Mas não confundo essa ação política da escrita literária, condicionada na sua receção pelo leitor ou leitora, com as posições que me sinto compelida a assumir em relação aos acontecimentos, conflitos e ideias. Cresci na geração do pós-guerra, onde era natural que escritores e intelectuais se posicionassem relativamente à política francesa e se envolvessem nas lutas sociais. Ninguém pode dizer hoje que as coisas teriam sido diferentes sem as suas palavras e os seus compromissos. No mundo atual, no qual a multiplicidade das fontes de informação, a rapidez da substituição das imagens por outras acostumam a uma forma de indiferença, concentrar-se na sua arte é uma tentação. Mas, ao mesmo tempo, assiste-se na Europa — ainda mascarada pela violência de uma guerra imperialista travada pelo ditador que governa a Rússia — a ascensão de uma ideologia de ensimesmamento e fechamento, que se alastra e ganha cada vez mais espaço nos países até agora democráticos. Fundada na exclusão dos estrangeiros e imigrantes, no abandono dos economicamente débeis, na vigilância dos corpos das mulheres, impõe-me, a mim, como a todos aqueles para quem o valor do ser humano é o mesmo, sempre e em todo o lado, um dever de vigilância. Quanto ao peso do resgate do planeta, em grande parte destruído pelo apetite do poder económico, não pode pesar, como é de se temer, sobre os que já estão na miséria. O silêncio, em certos momentos da história, não é apropriado.

Uma vitória coletiva

Ao conceder-me a mais alta distinção literária que existe, é um trabalho de escrita e uma pesquisa pessoal realizada na solidão e na dúvida que aparecem na grande luz. Ela não me deslumbra. Não considero que a atribuição do prémio Nobel a mim seja uma vitória individual. Não é orgulho nem modéstia pensar que se trata, de alguma forma, de uma vitória coletiva. Partilho o meu orgulho com aqueles e aquelas que, de uma ou de outra forma, querem mais liberdade, igualdade e dignidade para todos os seres humanos, independentemente do seu sexo e género, da sua pele e da sua cultura. Os que pensam nas futuras gerações, em salvaguardar uma Terra que a ânsia de lucro de um pequeno número continua a tornar cada vez menos habitável para o conjunto das populações.

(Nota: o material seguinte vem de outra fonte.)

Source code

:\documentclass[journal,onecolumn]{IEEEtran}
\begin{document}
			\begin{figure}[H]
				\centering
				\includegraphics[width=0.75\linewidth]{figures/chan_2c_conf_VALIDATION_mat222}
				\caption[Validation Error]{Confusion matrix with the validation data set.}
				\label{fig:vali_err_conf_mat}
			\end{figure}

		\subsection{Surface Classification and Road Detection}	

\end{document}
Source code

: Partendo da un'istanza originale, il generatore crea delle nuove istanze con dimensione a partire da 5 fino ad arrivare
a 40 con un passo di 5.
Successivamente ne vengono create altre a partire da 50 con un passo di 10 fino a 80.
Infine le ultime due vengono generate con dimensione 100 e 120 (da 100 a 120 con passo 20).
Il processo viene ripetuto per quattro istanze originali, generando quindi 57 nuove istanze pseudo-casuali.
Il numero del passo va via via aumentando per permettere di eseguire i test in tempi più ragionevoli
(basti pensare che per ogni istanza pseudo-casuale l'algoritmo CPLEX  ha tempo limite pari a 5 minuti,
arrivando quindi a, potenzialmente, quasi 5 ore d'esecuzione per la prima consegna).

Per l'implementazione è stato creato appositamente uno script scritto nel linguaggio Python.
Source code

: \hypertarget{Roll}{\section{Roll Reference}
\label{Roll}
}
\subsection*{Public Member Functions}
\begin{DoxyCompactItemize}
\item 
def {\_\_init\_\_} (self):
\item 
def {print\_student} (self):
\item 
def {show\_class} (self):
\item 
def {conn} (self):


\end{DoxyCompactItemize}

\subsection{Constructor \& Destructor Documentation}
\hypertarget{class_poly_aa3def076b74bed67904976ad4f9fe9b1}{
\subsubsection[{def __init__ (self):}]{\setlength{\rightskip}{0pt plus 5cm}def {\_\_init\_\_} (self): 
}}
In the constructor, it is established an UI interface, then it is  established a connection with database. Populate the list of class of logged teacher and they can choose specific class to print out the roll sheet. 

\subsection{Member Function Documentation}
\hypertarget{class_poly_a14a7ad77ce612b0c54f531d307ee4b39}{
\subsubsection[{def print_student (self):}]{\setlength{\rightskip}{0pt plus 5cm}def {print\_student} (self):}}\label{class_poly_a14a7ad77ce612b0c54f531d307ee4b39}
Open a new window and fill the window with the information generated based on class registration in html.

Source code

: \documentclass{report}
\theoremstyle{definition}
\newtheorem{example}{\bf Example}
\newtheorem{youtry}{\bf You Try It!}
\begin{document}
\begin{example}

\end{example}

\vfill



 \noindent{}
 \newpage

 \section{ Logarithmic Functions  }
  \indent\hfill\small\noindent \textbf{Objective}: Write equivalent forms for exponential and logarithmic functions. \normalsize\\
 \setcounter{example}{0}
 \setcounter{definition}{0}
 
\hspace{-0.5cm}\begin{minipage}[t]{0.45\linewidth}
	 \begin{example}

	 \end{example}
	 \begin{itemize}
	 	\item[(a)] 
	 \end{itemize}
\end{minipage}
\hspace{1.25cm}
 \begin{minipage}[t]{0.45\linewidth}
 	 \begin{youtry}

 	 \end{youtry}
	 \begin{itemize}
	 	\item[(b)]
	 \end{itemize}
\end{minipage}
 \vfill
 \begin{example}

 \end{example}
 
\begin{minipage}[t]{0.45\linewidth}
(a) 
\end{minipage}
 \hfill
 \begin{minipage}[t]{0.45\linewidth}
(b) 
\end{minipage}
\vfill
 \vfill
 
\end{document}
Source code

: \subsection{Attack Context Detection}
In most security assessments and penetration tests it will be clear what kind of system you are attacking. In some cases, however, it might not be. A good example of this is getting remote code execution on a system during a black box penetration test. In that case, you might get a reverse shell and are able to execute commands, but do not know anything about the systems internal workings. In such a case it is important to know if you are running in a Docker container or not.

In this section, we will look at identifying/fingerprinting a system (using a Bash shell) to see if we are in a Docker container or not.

Se olhar para trás, para a promessa feita com 20 anos de vingar a minha raça, não saberei dizer se a cumpri. Foi dela, dos meus antepassados, homens e mulheres duros, com tarefas que os fizeram morrer cedo, que recebi a força e a raiva suficientes para ter o desejo e a ambição de lhe abrir espaço na literatura, neste conjunto de múltiplas vozes que, desde muito cedo, me acompanhou, dando-me acesso a outros mundos e outros pensamentos, inclusive ao de me rebelar contra ela e querer modificá-la. Registar a minha voz de mulher e de trânsfuga social naquilo que se apresenta sempre como um lugar de emancipação, a literatura.»